Magnesium status and clinical outcomes in kidney transplant recipients: Systematic review and meta-analysis
Abstract
Kidney transplant recipients (KTRs) remain at risk for metabolic, cardiovascular, and infectious complications. Magnesium abnormalities are common but their prognostic significance remains unclear.
Objectives. To systematically review and meta-analyze the association between serum magnesium status and clinical outcomes in KTRs.
Methods. We searched PubMed, Embase, Web of Science, Cochrane Library, and ClinicalTrials.gov (by May 31, 2025). Eligible studies were observational cohorts in adult KTRs reporting outcomes by magnesium categories. The primary outcome was all-cause mortality; secondary outcomes were cardiovascular events, graft outcomes, and infections. Data were synthesized using random-effects meta-analysis where ≥3 studies were available, complemented by Bayesian analysis. Risk of bias was assessed with the Newcastle–Ottawa Scale (NOS), and certainty of evidence was graded using GRADE. The protocol was registered with the International Prospective Register of Systematic Reviews (PROSPERO, ID: CRD420251055485).
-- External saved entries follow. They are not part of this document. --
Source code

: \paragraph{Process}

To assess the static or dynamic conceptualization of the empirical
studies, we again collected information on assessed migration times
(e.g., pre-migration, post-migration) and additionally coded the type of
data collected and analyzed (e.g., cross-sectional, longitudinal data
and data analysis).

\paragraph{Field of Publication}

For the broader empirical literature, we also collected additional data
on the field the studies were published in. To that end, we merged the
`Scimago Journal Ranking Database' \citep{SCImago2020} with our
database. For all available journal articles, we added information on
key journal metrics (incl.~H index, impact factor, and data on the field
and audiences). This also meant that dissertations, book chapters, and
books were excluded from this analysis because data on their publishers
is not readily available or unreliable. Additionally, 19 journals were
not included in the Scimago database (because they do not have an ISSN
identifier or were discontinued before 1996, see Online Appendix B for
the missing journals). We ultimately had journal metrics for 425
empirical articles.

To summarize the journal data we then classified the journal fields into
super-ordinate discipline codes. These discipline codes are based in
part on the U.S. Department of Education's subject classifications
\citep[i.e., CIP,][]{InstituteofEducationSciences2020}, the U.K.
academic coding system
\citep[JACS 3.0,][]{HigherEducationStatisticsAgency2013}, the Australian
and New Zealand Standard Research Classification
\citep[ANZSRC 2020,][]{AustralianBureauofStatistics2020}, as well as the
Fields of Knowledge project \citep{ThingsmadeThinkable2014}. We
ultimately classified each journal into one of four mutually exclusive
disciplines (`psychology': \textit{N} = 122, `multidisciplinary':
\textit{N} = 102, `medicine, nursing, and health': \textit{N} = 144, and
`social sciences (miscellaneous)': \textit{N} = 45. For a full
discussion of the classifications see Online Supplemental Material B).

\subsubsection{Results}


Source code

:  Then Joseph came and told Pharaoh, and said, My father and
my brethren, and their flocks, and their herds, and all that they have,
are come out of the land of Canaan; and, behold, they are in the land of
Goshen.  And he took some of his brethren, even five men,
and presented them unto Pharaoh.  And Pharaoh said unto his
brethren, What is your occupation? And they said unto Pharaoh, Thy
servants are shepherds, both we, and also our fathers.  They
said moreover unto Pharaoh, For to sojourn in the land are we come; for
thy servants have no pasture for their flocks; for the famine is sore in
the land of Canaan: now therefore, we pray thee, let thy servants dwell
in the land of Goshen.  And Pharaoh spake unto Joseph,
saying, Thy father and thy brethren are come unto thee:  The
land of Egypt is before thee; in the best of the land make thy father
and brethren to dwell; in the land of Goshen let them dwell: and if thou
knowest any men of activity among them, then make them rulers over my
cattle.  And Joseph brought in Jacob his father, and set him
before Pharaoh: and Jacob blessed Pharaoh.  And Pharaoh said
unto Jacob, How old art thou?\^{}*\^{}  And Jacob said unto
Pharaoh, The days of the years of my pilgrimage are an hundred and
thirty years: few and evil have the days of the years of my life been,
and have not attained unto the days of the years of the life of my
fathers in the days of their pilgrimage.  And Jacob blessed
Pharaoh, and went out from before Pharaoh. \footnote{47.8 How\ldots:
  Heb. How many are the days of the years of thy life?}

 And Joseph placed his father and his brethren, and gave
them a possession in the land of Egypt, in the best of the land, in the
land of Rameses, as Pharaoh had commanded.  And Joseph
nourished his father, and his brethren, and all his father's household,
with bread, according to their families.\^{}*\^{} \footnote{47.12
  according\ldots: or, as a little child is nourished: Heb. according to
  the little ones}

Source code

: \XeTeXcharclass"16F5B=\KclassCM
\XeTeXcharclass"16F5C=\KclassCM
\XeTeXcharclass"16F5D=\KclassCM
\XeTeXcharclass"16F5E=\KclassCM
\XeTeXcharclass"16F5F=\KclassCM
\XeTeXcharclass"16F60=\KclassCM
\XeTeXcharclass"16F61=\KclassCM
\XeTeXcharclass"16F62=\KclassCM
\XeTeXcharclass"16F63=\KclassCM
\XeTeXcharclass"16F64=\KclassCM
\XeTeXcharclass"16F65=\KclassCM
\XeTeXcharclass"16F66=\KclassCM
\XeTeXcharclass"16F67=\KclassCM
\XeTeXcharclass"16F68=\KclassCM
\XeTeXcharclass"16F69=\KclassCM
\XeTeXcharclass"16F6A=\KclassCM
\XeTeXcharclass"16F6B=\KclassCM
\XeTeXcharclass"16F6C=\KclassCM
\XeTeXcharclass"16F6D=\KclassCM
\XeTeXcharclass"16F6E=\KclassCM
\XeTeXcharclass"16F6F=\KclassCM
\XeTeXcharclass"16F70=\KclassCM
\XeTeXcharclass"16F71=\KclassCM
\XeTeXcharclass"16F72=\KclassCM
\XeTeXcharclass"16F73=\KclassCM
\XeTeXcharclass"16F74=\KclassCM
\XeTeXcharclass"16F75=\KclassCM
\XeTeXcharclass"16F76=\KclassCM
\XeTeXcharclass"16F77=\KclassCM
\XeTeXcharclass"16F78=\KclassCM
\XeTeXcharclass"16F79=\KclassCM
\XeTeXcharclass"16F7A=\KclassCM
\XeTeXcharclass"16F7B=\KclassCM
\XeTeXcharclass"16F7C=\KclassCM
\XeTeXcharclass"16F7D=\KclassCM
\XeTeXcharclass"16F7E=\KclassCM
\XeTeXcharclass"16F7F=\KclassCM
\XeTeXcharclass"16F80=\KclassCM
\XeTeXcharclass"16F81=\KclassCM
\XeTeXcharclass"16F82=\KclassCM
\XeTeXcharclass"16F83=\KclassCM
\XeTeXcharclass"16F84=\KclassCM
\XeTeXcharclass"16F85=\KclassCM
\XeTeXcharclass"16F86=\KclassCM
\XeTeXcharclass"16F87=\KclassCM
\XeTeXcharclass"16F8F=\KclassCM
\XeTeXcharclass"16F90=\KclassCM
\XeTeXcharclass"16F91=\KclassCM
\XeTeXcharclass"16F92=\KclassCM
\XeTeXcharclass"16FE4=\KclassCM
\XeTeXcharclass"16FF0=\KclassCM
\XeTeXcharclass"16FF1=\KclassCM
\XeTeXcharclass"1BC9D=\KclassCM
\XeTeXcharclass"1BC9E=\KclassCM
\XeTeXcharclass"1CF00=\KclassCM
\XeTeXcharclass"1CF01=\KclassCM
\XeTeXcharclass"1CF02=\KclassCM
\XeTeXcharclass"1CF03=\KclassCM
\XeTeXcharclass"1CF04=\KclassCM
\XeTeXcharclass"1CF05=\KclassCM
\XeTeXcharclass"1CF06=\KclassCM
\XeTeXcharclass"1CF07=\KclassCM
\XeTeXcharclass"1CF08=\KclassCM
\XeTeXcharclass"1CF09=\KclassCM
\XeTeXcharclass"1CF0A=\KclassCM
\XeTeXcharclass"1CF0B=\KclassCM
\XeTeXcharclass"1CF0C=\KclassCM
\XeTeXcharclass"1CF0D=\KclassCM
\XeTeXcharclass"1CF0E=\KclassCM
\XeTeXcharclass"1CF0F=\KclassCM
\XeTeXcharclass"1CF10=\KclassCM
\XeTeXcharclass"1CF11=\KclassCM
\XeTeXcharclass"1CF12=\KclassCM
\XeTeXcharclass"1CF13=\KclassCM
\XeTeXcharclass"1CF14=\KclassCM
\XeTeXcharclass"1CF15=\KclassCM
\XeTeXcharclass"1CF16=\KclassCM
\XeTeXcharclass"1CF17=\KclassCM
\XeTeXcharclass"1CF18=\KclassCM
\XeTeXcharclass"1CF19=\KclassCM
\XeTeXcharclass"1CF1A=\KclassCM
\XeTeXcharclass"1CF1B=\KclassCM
Results. Eight studies (n=7,026 KTRs) met the inclusion criteria. Five studies assessed all-cause mortality, and four provided adjusted estimates for pooling. Higher/normal magnesium (≥1.7–1.8 mg/dL) vs. lower was associated with increased mortality (HR 1.17, 95% CI 1.06–1.29; I²=59.5%). Sensitivity analysis excluding one null study yielded HR 1.18 (95% CI 1.03–1.34). Bayesian modeling produced consistent but uncertain estimates (posterior HR 1.22, 95% CrI 0.94–1.68; BF₁₀=0.88). Evidence for cardiovascular, graft, and infection outcomes was inconsistent and heterogeneous, precluding pooling. Certainty of evidence was low for the all-cause mortality outcome and very low for secondary outcomes.
Conclusions. Current evidence from a small number of heterogeneous observational studies suggests that higher/normal serum magnesium status may be associated with a modest increase in all-cause mortality among KTRs. However, the certainty of evidence is low, and associations with cardiovascular, graft, and infection outcomes remain inconclusive. Prospective multicenter cohorts and interventional trials are needed to determine whether magnesium status is a causal and modifiable factor and to define the optimal post-transplant magnesium range.